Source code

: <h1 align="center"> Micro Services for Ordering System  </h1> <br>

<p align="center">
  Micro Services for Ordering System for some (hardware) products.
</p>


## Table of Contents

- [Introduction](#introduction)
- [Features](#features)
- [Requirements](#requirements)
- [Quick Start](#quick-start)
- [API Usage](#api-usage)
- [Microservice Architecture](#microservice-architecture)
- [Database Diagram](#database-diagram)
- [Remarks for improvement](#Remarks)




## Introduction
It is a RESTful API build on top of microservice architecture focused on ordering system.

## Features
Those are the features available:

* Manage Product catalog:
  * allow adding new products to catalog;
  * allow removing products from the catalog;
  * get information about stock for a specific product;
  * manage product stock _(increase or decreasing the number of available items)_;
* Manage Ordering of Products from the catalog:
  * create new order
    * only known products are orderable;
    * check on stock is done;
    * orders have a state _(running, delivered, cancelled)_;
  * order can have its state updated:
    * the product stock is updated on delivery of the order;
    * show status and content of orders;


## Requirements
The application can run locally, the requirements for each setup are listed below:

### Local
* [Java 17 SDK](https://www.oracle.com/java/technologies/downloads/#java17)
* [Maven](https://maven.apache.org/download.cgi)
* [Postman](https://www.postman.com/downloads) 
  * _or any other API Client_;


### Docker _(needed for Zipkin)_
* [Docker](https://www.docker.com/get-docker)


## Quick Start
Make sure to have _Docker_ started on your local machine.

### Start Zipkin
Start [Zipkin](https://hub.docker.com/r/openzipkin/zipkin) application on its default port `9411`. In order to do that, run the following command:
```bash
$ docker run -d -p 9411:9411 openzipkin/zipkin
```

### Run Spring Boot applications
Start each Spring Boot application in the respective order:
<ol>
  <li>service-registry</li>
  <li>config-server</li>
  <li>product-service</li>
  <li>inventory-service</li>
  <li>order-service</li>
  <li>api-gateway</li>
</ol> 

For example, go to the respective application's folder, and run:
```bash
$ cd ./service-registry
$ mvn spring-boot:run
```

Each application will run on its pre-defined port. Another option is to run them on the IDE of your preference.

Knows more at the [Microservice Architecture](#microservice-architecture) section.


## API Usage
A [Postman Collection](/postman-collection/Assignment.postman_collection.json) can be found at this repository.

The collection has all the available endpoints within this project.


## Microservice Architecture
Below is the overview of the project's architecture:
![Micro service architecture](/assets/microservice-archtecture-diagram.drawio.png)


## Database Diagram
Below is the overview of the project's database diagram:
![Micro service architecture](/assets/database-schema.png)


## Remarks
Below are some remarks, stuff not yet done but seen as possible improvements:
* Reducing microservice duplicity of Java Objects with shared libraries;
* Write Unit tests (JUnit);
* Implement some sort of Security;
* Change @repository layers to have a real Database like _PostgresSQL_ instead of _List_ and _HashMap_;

**Task to complete**.
Copy each line of the listing that carries the string "done".

**Expected output**.
    * check on stock is done;
Below are some remarks, stuff not yet done but seen as possible improvements:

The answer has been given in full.